Hired as a ‘day one’ employee of the Toronto Raptors in 1994, David Hopkinson has played a key role in the growth of Maple Leaf Sports & Entertainment (MLSE), one of Canada’s largest sports and entertainment portfolios. He leads all MLSE sales, marketing and communications, and his team is exclusively responsible for Live Nation’s Canadian sponsorships.
What keeps you up at night?
Our events, our games, in the NBA, the NHL and Major League Soccer, are driven by the gate—fans paying to be in their seats. Broadcast and corporate sponsorship are terrific but in these leagues our biggest driver is the gate. I’m not worried about floor seats or lower bowl seats. There will always be value in great seats. But I do worry about the upper deck seats.
I recently tried the virtual reality display Oculus. I was in a Taylor Swift music video, and we were running and she was looking back at me… let me tell you, I’m still buzzing from the emotional experience. As virtual reality technology gets better and better, it’s going to cut into those seat sales. It’s like any technology; it seems like it’s far away and then it’s not. The obligation is on every owner of billion-dollar infrastructure to think about how the impact of virtual reality will restrict live sporting events. We’re going to have to increase the value proposition for what have traditionally been the cheapest seats in the house if we expect them to remain filled. We’re going to have to turn to our live game experience and address our amenities.
Where do you see immediate opportunity?
Everyone who has a smartphone cares about friends, family, work and their teams. That means we’ve got the ability to connect with fans in ways we’ve never seen before. But doing it the right way is key. Those who advertise 24/7 will ultimately be losers. The modern digital consumer is very permission oriented. They need a relationship and they need context.

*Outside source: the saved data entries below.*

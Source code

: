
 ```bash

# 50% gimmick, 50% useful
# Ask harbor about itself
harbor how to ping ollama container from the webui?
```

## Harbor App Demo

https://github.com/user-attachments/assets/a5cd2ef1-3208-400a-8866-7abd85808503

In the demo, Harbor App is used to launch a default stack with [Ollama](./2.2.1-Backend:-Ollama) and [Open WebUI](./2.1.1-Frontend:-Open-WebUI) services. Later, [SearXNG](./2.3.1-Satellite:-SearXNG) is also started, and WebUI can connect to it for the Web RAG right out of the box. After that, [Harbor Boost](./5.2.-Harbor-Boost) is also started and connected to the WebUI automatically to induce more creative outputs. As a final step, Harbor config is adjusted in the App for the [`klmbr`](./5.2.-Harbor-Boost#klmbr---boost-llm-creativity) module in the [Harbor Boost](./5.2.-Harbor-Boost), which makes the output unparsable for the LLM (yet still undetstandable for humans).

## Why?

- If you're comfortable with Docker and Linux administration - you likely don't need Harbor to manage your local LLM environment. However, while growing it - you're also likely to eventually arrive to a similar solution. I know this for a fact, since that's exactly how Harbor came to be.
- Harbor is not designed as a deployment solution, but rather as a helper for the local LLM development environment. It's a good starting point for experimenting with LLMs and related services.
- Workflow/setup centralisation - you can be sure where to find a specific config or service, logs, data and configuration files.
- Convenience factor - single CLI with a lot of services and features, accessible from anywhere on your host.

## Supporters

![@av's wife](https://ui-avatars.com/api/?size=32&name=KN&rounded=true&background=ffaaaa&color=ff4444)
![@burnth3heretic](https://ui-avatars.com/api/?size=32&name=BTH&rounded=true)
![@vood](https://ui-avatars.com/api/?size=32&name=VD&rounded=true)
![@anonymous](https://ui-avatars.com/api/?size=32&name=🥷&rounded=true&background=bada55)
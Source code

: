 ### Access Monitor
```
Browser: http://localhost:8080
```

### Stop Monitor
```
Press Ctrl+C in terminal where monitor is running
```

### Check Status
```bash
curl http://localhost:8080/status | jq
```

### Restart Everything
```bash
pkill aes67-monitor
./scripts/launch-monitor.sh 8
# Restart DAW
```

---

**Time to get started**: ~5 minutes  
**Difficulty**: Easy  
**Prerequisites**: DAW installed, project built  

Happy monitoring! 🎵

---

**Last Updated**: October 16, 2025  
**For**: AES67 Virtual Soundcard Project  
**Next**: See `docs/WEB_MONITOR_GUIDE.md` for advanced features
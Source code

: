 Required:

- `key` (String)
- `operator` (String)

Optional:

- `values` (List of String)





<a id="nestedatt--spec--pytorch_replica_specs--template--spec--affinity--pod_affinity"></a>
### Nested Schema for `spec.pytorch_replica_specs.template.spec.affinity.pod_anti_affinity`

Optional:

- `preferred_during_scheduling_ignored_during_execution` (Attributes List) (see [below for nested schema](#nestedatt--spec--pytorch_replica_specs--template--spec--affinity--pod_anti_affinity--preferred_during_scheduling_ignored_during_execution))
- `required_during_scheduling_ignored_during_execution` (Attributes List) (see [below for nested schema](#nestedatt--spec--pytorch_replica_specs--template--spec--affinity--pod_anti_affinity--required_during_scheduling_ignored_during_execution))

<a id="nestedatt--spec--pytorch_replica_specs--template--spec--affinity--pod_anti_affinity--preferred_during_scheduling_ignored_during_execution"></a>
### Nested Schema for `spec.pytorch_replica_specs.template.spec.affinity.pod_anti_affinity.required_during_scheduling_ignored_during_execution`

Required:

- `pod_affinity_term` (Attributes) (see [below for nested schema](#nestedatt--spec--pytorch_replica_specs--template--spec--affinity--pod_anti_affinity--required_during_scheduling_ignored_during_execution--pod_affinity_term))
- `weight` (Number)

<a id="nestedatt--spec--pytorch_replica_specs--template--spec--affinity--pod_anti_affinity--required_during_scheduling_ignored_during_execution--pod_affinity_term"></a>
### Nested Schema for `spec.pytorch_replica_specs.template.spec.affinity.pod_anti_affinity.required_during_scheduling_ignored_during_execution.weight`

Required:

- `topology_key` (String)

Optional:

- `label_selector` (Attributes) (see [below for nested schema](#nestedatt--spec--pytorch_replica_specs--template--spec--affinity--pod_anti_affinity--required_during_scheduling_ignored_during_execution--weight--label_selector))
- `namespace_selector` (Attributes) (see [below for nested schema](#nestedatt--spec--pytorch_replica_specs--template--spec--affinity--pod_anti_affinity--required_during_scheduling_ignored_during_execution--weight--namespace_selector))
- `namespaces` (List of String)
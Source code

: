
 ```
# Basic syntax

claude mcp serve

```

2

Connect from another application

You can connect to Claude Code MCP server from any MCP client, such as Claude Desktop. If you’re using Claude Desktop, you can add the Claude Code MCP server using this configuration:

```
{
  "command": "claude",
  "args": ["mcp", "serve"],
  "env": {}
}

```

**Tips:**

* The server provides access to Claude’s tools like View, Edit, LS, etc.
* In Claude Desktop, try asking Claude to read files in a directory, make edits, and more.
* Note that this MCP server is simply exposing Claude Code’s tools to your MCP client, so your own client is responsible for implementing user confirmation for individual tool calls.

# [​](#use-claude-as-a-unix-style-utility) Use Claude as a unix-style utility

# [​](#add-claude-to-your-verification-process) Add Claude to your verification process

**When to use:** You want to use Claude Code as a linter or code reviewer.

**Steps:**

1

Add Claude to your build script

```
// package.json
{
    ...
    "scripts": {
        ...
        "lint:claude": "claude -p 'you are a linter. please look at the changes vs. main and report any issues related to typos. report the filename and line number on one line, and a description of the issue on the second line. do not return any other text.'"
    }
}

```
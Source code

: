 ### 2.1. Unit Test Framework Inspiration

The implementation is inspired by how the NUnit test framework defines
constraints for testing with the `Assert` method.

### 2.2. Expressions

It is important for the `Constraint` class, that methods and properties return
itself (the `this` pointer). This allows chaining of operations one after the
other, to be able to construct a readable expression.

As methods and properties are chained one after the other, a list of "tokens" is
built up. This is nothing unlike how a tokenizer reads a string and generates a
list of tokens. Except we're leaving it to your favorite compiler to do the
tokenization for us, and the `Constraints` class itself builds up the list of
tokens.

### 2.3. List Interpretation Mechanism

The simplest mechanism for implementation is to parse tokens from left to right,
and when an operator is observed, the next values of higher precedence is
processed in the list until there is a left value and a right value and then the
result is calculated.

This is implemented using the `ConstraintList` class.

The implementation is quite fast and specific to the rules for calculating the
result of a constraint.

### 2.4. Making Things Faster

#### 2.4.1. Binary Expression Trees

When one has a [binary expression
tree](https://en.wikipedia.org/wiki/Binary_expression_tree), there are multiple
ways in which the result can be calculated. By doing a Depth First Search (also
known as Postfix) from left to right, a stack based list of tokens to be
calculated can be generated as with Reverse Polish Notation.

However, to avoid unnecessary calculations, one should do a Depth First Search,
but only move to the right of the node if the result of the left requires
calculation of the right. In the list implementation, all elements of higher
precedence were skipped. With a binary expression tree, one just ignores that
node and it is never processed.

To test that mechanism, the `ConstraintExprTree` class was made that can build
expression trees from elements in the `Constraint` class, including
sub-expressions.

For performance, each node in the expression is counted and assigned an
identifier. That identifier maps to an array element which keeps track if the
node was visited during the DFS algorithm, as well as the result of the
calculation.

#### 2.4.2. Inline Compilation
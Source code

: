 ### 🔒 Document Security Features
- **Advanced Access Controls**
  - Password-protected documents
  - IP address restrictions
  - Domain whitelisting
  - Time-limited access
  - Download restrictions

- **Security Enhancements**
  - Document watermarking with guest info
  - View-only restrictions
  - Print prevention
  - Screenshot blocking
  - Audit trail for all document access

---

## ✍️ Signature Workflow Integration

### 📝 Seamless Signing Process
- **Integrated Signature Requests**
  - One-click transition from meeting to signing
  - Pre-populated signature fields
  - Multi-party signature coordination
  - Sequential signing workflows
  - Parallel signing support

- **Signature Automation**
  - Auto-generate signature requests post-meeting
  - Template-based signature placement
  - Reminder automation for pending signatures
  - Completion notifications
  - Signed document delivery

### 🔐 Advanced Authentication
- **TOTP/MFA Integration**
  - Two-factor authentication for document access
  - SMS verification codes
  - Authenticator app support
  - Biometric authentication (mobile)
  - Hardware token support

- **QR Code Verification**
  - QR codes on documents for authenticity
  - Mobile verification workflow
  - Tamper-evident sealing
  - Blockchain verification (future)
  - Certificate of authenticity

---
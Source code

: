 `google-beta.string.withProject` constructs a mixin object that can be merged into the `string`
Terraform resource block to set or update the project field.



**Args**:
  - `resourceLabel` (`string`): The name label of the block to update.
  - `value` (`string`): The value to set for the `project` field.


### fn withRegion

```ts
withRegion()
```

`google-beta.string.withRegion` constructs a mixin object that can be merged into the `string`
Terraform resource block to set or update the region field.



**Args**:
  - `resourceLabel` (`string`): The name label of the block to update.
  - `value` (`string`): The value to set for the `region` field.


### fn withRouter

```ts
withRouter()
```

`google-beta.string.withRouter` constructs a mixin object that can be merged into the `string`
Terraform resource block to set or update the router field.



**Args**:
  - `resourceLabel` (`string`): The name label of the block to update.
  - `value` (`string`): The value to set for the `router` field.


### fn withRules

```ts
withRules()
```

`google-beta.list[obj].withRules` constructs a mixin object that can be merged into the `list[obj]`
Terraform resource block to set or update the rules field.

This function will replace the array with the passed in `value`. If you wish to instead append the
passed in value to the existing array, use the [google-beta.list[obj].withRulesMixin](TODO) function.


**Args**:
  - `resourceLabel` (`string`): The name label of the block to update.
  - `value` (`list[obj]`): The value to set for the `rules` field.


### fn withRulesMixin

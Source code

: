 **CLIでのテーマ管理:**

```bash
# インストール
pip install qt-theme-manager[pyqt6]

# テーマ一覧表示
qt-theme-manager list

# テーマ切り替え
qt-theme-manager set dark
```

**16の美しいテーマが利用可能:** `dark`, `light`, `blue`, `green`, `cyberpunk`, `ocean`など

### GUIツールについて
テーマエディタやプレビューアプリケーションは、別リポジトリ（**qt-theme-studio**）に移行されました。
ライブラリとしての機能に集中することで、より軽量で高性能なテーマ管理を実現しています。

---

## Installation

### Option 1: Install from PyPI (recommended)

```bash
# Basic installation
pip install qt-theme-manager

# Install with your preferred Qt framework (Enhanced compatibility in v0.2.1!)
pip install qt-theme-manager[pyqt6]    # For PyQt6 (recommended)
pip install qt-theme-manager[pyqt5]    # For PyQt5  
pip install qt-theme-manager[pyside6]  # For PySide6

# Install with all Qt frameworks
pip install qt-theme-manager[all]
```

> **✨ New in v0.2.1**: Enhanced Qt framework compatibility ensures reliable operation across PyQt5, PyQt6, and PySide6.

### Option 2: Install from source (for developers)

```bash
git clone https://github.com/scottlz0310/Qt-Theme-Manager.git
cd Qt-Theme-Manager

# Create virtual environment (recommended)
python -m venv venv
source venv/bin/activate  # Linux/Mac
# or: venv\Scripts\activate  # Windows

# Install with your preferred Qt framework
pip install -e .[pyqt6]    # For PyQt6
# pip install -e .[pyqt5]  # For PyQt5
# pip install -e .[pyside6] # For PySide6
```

So it’s less about advertising with a push focus. The opportunity we have in sports is to have our audience pull on us. They’re looking to connect with teams. And yes, using augmented reality on smartphones—so those fans in the 300s can hold up their phone and get incremental data and user interfaces to help enhance the game—is one opportunity.
Do you have any advice for marketing a struggling product?
Challenges and opportunities in sports marketing are all about patience. We had our positioning for the Toronto Raptors three years before it was appropriate to use it. When we finally launched “We The North,” it took off for the team. It’s not a tag line or an ad campaign. It’s a manifesto and identity and it serves us well.
Now we know where we want to go with the Maple Leafs, and it’s a patience exercise. We will get better, and in Toronto we’re lucky to be blessed with a passionate and engaged Leaf fan base. It is a massive challenge to be patient, but it’s my fundamental belief that you can’t market your way out of a product problem. You have to get the product right.